#### Input ####
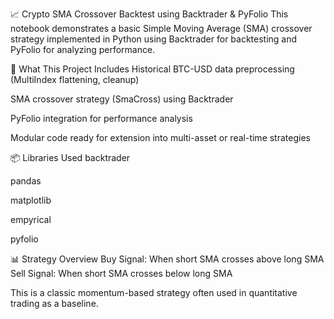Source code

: 📈 Crypto SMA Crossover Backtest using Backtrader & PyFolio
This notebook demonstrates a basic Simple Moving Average (SMA) crossover strategy implemented in Python using Backtrader for backtesting and PyFolio for analyzing performance.

🚀 What This Project Includes
Historical BTC-USD data preprocessing (MultiIndex flattening, cleanup)

SMA crossover strategy (SmaCross) using Backtrader

PyFolio integration for performance analysis

Modular code ready for extension into multi-asset or real-time strategies

📦 Libraries Used
backtrader

pandas

matplotlib

empyrical

pyfolio

📊 Strategy Overview
Buy Signal: When short SMA crosses above long SMA
Sell Signal: When short SMA crosses below long SMA

This is a classic momentum-based strategy often used in quantitative trading as a baseline.
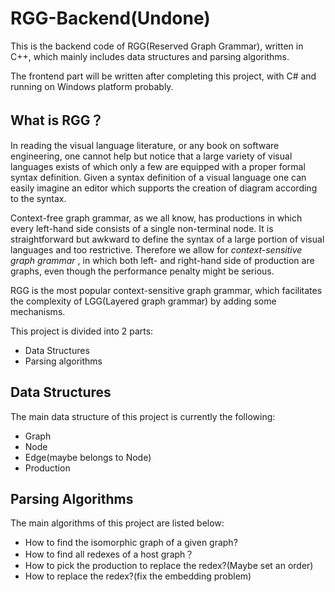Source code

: # RGG-Backend(Undone)
This is the backend code of RGG(Reserved Graph Grammar), written in C++, which mainly includes data structures and parsing algorithms. 

The frontend part will be written after completing this project, with C# and running on Windows platform probably.

## What is RGG？

In reading the visual language literature, or any book on software engineering, one cannot help but notice that a large variety of visual languages exists of which only a few are equipped with a proper formal syntax definition. Given a syntax definition of a visual language one can easily imagine an editor which supports the creation of diagram according to the syntax. 

Context-free graph grammar, as we all know, has productions in which every left-hand side consists of a single non-terminal node. It is straightforward but awkward to define the syntax of a large portion of visual languages and too restrictive. Therefore we allow for *context-sensitive graph grammar* , in which both left- and right-hand side of production are graphs, even though the performance penalty might be serious.

RGG is the most popular context-sensitive graph grammar, which facilitates the complexity of LGG(Layered graph grammar) by adding some mechanisms.

This project is divided into 2 parts:

* Data Structures
* Parsing algorithms

## Data Structures

The main data structure of this project is currently the following:

* Graph
* Node
* Edge(maybe belongs to Node)
* Production

## Parsing Algorithms

The main algorithms of this project are listed below:

* How to find the isomorphic graph of a given graph?
* How to find all redexes of a host graph？
* How to pick the production to replace the redex?(Maybe set an order)
* How to replace the redex?(fix the embedding problem)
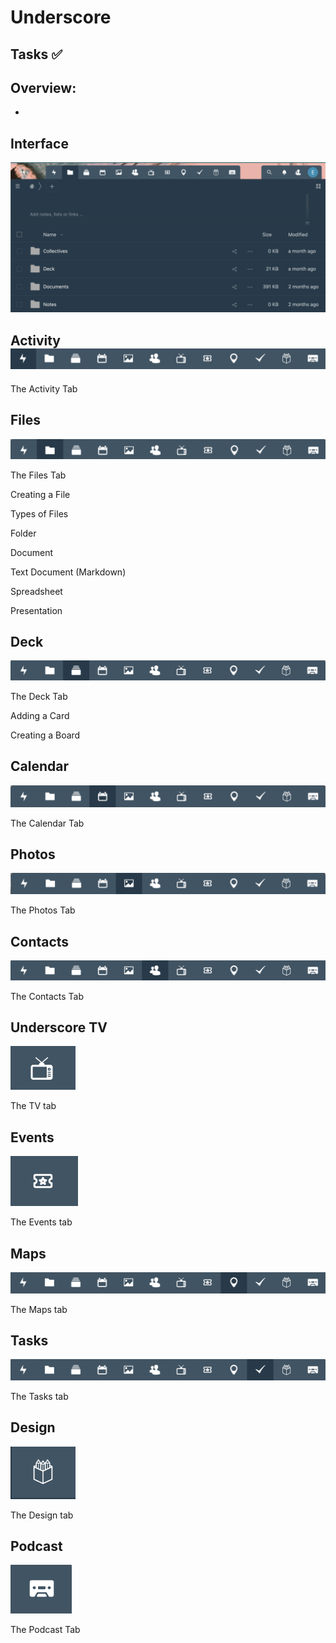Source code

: # Underscore

## Tasks ✅

## Overview:

* 

## Interface

![Dashboard.png](Wiki%20Assets/Dashboard.png?fileId=141524#mimetype=image%2Fpng&hasPreview=true)

### 

## Activity![activity.png](Wiki%20Assets/activity.png?fileId=141621#mimetype=image%2Fpng&hasPreview=true)

The Activity Tab

## Files

![files.png](Wiki%20Assets/files.png?fileId=141611#mimetype=image%2Fpng&hasPreview=true)

The Files Tab

Creating a File

Types of Files

Folder

Document

Text Document (Markdown)

Spreadsheet

Presentation

## Deck

![deck.png](Wiki%20Assets/deck.png?fileId=141601#mimetype=image%2Fpng&hasPreview=true)

The Deck Tab

Adding a Card

Creating a Board

## Calendar

![calendar.png](Wiki%20Assets/calendar.png?fileId=141598#mimetype=image%2Fpng&hasPreview=true)

The Calendar Tab

## Photos

![photos.png](Wiki%20Assets/photos.png?fileId=141570#mimetype=image%2Fpng&hasPreview=true)

The Photos Tab

## Contacts

![contacts.png](Wiki%20Assets/contacts.png?fileId=141566#mimetype=image%2Fpng&hasPreview=true)

The Contacts Tab

## Underscore TV

![underscoretv.png](Wiki%20Assets/underscoretv.png?fileId=141571#mimetype=image%2Fpng&hasPreview=true)

The TV tab

## Events

![events.png](Wiki%20Assets/events.png?fileId=141561#mimetype=image%2Fpng&hasPreview=true)

The Events tab

## Maps

![maps.png](Wiki%20Assets/maps.png?fileId=141553#mimetype=image%2Fpng&hasPreview=true)

The Maps tab

## Tasks

![tasks.png](Wiki%20Assets/tasks.png?fileId=141546#mimetype=image%2Fpng&hasPreview=true)

The Tasks tab

## Design

![design.png](Wiki%20Assets/design.png?fileId=141551#mimetype=image%2Fpng&hasPreview=true)

The Design tab

## Podcast

![pod.png](Wiki%20Assets/pod.png?fileId=141548#mimetype=image%2Fpng&hasPreview=true)

The Podcast Tab

## 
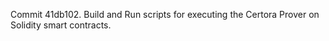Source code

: Commit 41db102.                    Build and Run scripts for executing the Certora Prover on Solidity smart contracts.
####
### Exercise details
Working from the data above, repeat exactly, and only, the lines that begin at the line containing "Sell Signal: When" and stop after the line containing "In reading the"; pictures are not copied.

### Your solution
Sell Signal: When short SMA crosses below long SMA

This is a classic momentum-based strategy often used in quantitative trading as a baseline.
Source code

: # RGG-Backend(Undone)
This is the backend code of RGG(Reserved Graph Grammar), written in C++, which mainly includes data structures and parsing algorithms. 

The frontend part will be written after completing this project, with C# and running on Windows platform probably.

## What is RGG？

In reading the visual language literature, or any book on software engineering, one cannot help but notice that a large variety of visual languages exists of which only a few are equipped with a proper formal syntax definition. Given a syntax definition of a visual language one can easily imagine an editor which supports the creation of diagram according to the syntax. 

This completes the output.